The British media, for example, and especially fashion editors, are currently weathering a storm of protest in which they are blamed for the rising numbers of young women succumbing to various eating disorders. The British government, too, has joined the chorus of voices accusing the media of fostering the illusion that a slim figure is ideal, and that whoever fails to conform to that ideal doesn’t look good. In June 2000, in fact, the British government announced that a special follow-up team would determine whether the media had mended its ways and started using average or even full-figured females.







The feminine beauty ideal in a male-dominated culture


The female body and hence the feminine essence, have traditionally existed as putty in the hands of society’s male-dominated outlook. Throughout human history, that putty has been prodded, kneaded, refashioned, repressed and adapted to fit the shifting perceptions and requirements of masculine culture. Such cultural manipulation by the arbiters of public opinion has spared the male body, while extending long, prying fingers to reorganize and, mainly, to repress, the female body. Culture has always striven to prove that women’s brainpower is inferior to men’s, but that their bodies merit proactive attention.




And attention has, in fact, been lavished upon woman’s body, from every possible angle. Public opinion-shapers (principally the media) have expropriated the female body from its natural owners, transforming it into a symbol that society has shaped as it pleased.





The American writer Bram Dicastra, author of The Idols of Distortion, says we are mistaken if we think that toward the end of the second millennium we have liberated the female body from its shackles. The female body, says Dicastra, is just as oppressed and shackled as it was in the nineteenth century, with just one difference: the shackles, no longer external to the woman, are now within her. In the nineteenth century, the female body was suffocatingly trapped inside a tight (man-designed) corset. Constricted and hobbled by their corset strings, and thus unable to move freely, women became disabled and passive. And the more passive they became, the greater the purity ascribed to them by men’s warped perception. To be active means to become a part of what is basically a man’s world. The corset, therefore, was a means of sending women a stop signal – “so far and no further!” – you are incapacitated and passive, and therefore not free to play any role in the world of action “like us men”.





The Victorian era even went so far as to instruct young girls in the fine art of fainting. The weaker and the more passive they became and the more skillfully they cultivated the appearance of indisposition, the more exalted and pure women were considered. The cult of female infirmity conferred on upper-class women the license to “fall off their feet” (as the saying went), spending the remainder of their days in the half-life of the mistress of a Victorian drawing room, truly a miserable fate. No wonder so many of them fell insane; female lunacy as an operatic theme was quite á-la-mode at that time; and whether the woman jumped to her death off a building, or simply poisoned herself – the cause (madness) and the result (death) were invariably identical. Contemporary notions of beauty also lauded the sick look in a woman: the desired white complexion and red lips were actually signs of tuberculosis – a disease to which operatic heroines frequently succumbed.





The medical literature of the Victorian era determined that such female characteristics as menses, birth and even menopause at a later age, were also critical phases that could and would undermine women’s health. Women engaging in sport were warned that they were endangering the future of mankind, no less, since their uterus was liable to be ejected…

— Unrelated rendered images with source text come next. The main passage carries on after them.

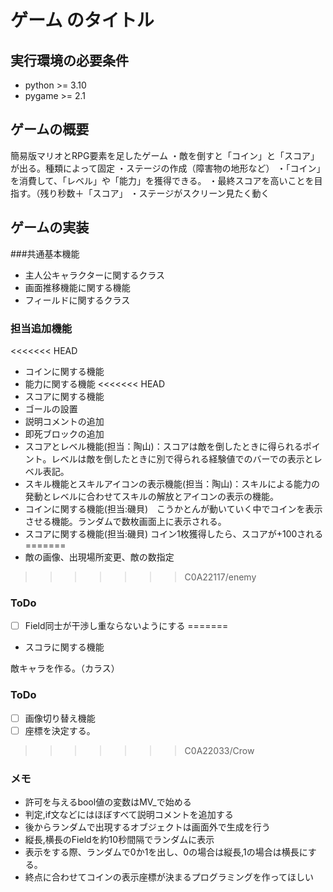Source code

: # ゲーム のタイトル
## 実行環境の必要条件
* python >= 3.10
* pygame >= 2.1

## ゲームの概要
簡易版マリオとRPG要素を足したゲーム
・敵を倒すと「コイン」と「スコア」が出る。種類によって固定
・ステージの作成（障害物の地形など）
・「コイン」を消費して、「レベル」や「能力」を獲得できる。
・最終スコアを高いことを目指す。（残り秒数＋「スコア」
・ステージがスクリーン見たく動く

## ゲームの実装
###共通基本機能
* 主人公キャラクターに関するクラス
* 画面推移機能に関する機能
* フィールドに関するクラス

### 担当追加機能
<<<<<<< HEAD
* コインに関する機能
* 能力に関する機能
<<<<<<< HEAD
* スコアに関する機能
* ゴールの設置
* 説明コメントの追加
* 即死ブロックの追加
* スコアとレベル機能(担当：陶山)：スコアは敵を倒したときに得られるポイント。レベルは敵を倒したときに別で得られる経験値でのバーでの表示とレベル表記。
* スキル機能とスキルアイコンの表示機能(担当：陶山)：スキルによる能力の発動とレベルに合わせてスキルの解放とアイコンの表示の機能。
* コインに関する機能(担当:磯貝)　こうかとんが動いていく中でコインを表示させる機能。ランダムで数枚画面上に表示される。
* スコアに関する機能(担当:磯貝)  コイン1枚獲得したら、スコアが+100される
=======
* 敵の画像、出現場所変更、敵の数指定
>>>>>>> C0A22117/enemy
### ToDo
- [ ] Field同士が干渉し重ならないようにする
=======
* スコラに関する機能

敵キャラを作る。（カラス）
### ToDo
- [ ] 画像切り替え機能
- [ ] 座標を決定する。
>>>>>>> C0A22033/Crow
### メモ
* 許可を与えるbool値の変数はMV_で始める
* 判定,if文などにはほぼすべて説明コメントを追加する
* 後からランダムで出現するオブジェクトは画面外で生成を行う
* 縦長,横長のFieldを約10秒間隔でランダムに表示
* 表示をする際、ランダムで0か1を出し、0の場合は縦長,1の場合は横長にする。
* 終点に合わせてコインの表示座標が決まるプログラミングを作ってほしい
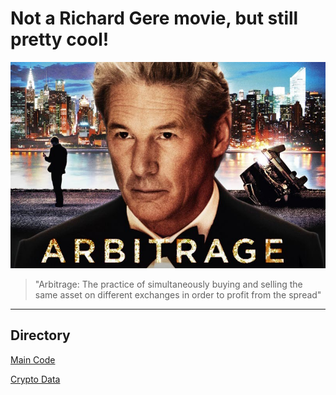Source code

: # Not a Richard Gere movie, but still pretty cool!
![Arbitrage Image](images/R.jpg)

>"Arbitrage: The practice of simultaneously buying and selling the same asset on different exchanges in order to profit from the spread"

---
## Directory
[Main Code](Starter_Code/crypto_arbitrage.ipynb)

[Crypto Data](Starter_Code/Resources)
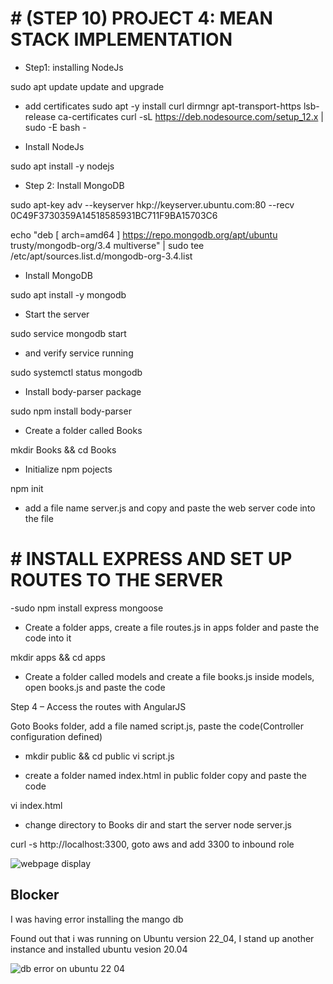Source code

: # #  (STEP 10) PROJECT 4: MEAN STACK IMPLEMENTATION

- Step1: installing NodeJs

sudo apt update
update and upgrade


- add certificates
sudo apt -y install curl dirmngr apt-transport-https lsb-release ca-certificates
curl -sL https://deb.nodesource.com/setup_12.x | sudo -E bash -

- Install NodeJs

sudo apt install -y nodejs

- Step 2: Install MongoDB

sudo apt-key adv --keyserver hkp://keyserver.ubuntu.com:80 --recv 0C49F3730359A14518585931BC711F9BA15703C6

echo "deb [ arch=amd64 ] https://repo.mongodb.org/apt/ubuntu trusty/mongodb-org/3.4 multiverse" | sudo tee /etc/apt/sources.list.d/mongodb-org-3.4.list

- Install MongoDB

sudo apt install -y mongodb

- Start the server

sudo service mongodb start

- and verify service running

sudo systemctl status mongodb

- Install body-parser package

sudo npm install body-parser

- Create a folder called Books

mkdir Books && cd Books

- Initialize npm pojects


npm init

- add a file name server.js and copy and paste the web server code into the file

# # INSTALL EXPRESS AND SET UP ROUTES TO THE SERVER
-sudo npm install express mongoose

- Create a folder apps, create a file routes.js in apps folder and paste the code into it

mkdir apps && cd apps

- Create a folder called models and create a file books.js inside models, open books.js and paste the code

Step 4 – Access the routes with AngularJS

Goto Books folder, add a file named script.js, paste the code(Controller configuration defined)

-  mkdir public && cd public
vi script.js

-  create a folder named index.html in public folder copy and paste the code

vi index.html

- change directory to Books dir and start the server
node server.js

curl -s http://localhost:3300, goto aws and add 3300 to inbound role

![webpage display](https://user-images.githubusercontent.com/92901887/176089067-323ad53f-b9fe-44b1-815d-302a7aff9995.PNG)


## Blocker

I was having error installing the mango db

Found out that i was running on Ubuntu version 22_04, I stand up another instance and installed ubuntu vesion 20.04

![db error on ubuntu 22 04](https://user-images.githubusercontent.com/92901887/176089743-66866199-7b01-4972-9a1b-55dbc5049b94.PNG)









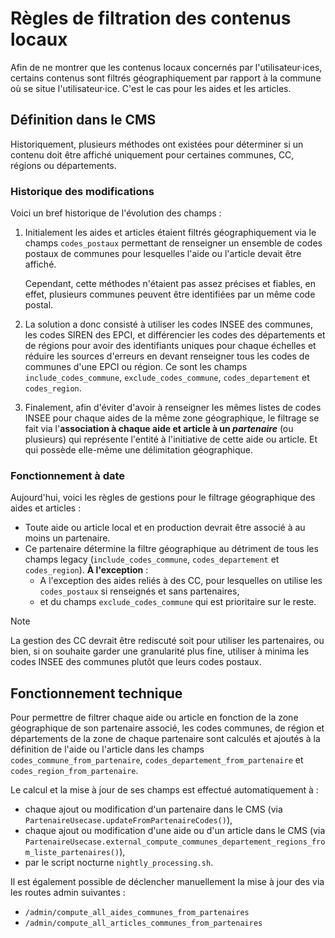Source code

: # Règles de filtration des contenus locaux

Afin de ne montrer que les contenus locaux concernés par l'utilisateur·ices,
certains contenus sont filtrés géographiquement par rapport à la commune où se
situe l'utilisateur·ice. C'est le cas pour les aides et les articles.

## Définition dans le CMS

Historiquement, plusieurs méthodes ont existées pour déterminer si un contenu
doit être affiché uniquement pour certaines communes, CC, régions ou
départements.

### Historique des modifications

Voici un bref historique de l'évolution des champs :

1. Initialement les aides et articles étaient filtrés géographiquement via le
   champs `codes_postaux` permettant de renseigner un ensemble de codes postaux
   de communes pour lesquelles l'aide ou l'article devait être affiché.

   Cependant, cette méthodes n'étaient pas assez précises et fiables, en effet,
   plusieurs communes peuvent être identifiées par un même code postal.

2. La solution a donc consisté à utiliser les codes INSEE des communes, les
   codes SIREN des EPCI, et différencier les codes des départements et de
   régions pour avoir des identifiants uniques pour chaque échelles et réduire les
   sources d'erreurs en devant renseigner tous les codes de communes d'une EPCI ou
   région. Ce sont les champs `include_codes_commune`, `exclude_codes_commune`,
   `codes_departement` et `codes_region`.

3. Finalement, afin d'éviter d'avoir à renseigner les mêmes listes de codes
   INSEE pour chaque aides de la même zone géographique, le filtrage se fait
   via l'**association à chaque aide et article à un _partenaire_** (ou plusieurs)
   qui représente l'entité à l'initiative de cette aide ou article. Et qui possède
   elle-même une délimitation géographique.

### Fonctionnement à date

Aujourd'hui, voici les règles de gestions pour le filtrage géographique des aides et articles :

- Toute aide ou article local et en production devrait être associé à au moins un partenaire.
- Ce partenaire détermine la filtre géographique au détriment de tous les
  champs legacy (`include_codes_commune`, `codes_departement` et
  `codes_region`). **À l'exception** :
  - A l'exception des aides reliés à des CC, pour lesquelles on utilise les
    `codes_postaux` si renseignés et sans partenaires,
  - et du champs `exclude_codes_commune` qui est prioritaire sur le reste.

> [!NOTE]
> La gestion des CC devrait être rediscuté soit pour utiliser les partenaires,
> ou bien, si on souhaite garder une granularité plus fine, utiliser à minima
> les codes INSEE des communes plutôt que leurs codes postaux.

## Fonctionnement technique

Pour permettre de filtrer chaque aide ou article en fonction de la zone
géographique de son partenaire associé, les codes communes, de région et
départements de la zone de chaque partenaire sont calculés et ajoutés à la
définition de l'aide ou l'article dans les champs
`codes_commune_from_partenaire`, `codes_departement_from_partenaire` et
`codes_region_from_partenaire`.

Le calcul et la mise à jour de ses champs est effectué automatiquement à :

- chaque ajout ou modification d'un partenaire dans le CMS (via
  `PartenaireUsecase.updateFromPartenaireCodes()`),
- chaque ajout ou modification d'une aide ou d'un article dans le CMS (via
  `PartenaireUsecase.external_compute_communes_departement_regions_from_liste_partenaires()`),
- par le script nocturne `nightly_processing.sh`.

Il est également possible de déclencher manuellement la mise à jour des via les
routes admin suivantes :

- `/admin/compute_all_aides_communes_from_partenaires`
- `/admin/compute_all_articles_communes_from_partenaires`
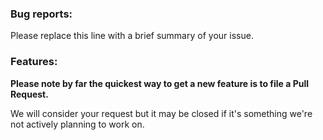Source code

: ### Bug reports:

Please replace this line with a brief summary of your issue.

### Features:

**Please note by far the quickest way to get a new feature is to file a Pull
Request.**

We will consider your request but it may be closed if it's something we're not
actively planning to work on.
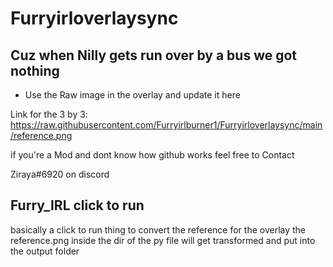 # Furryirloverlaysync
## Cuz when Nilly gets run over by a bus we got nothing

- Use the Raw image in the overlay and update it here

Link for the 3 by 3:
https://raw.githubusercontent.com/Furryirlburner1/Furryirloverlaysync/main/reference.png

if you're a Mod and dont know how github works feel free to Contact

Ziraya#6920 on discord



## Furry_IRL click to run
basically a click to run thing to convert the reference for the overlay
the reference.png inside the dir of the py file will get transformed and 
put into the output folder

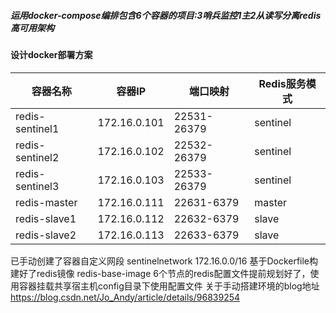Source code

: ##### 运用docker-compose编排包含6个容器的项目:3哨兵监控1主2从读写分离redis高可用架构

#### 设计docker部署方案
|容器名称| 容器IP |端口映射| Redis服务模式 |
|--|--|--|--|
|  redis-sentinel1 |  172.16.0.101|22531-26379  |sentinel  |
|  redis-sentinel2 |  172.16.0.102|22532-26379  |sentinel  |
|  redis-sentinel3 |  172.16.0.103|22533-26379  |sentinel  |
|  redis-master    |  172.16.0.111|22631-6379     | master  |
|  redis-slave1     |  172.16.0.112|22632-6379    | slave     |
|  redis-slave2     |  172.16.0.113|22633-6379    | slave     |

已手动创建了容器自定义网段 sentinelnetwork 172.16.0.0/16
基于Dockerfile构建好了redis镜像 redis-base-image
6个节点的redis配置文件提前规划好了，使用容器挂载共享宿主机config目录下使用配置文件
关于手动搭建环境的blog地址 https://blog.csdn.net/Jo_Andy/article/details/96839254
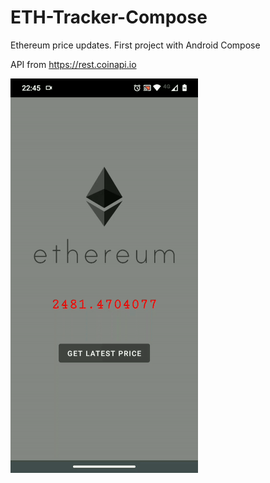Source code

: # ETH-Tracker-Compose
Ethereum price updates. First project with Android Compose

API from https://rest.coinapi.io

![Alt Text](https://github.com/Paul-Sizon/ETH-Tracker-Compose/blob/master/resizedgif.gif)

The medical profession prospered by aspiring to control female reproductive capacity. Physicians (of the masculine sex, naturally) replaced the traditional midwives, ensuring that birth would take place under medical supervision. The masculine establishment ousted women from the midwifery role, claiming that their knowledge was inadequate, and that they had no understanding of the birthing process or of their own bodies that would qualify them to make important decisions. In masculine eyes, the female body appeared to harbor innumerable hazards.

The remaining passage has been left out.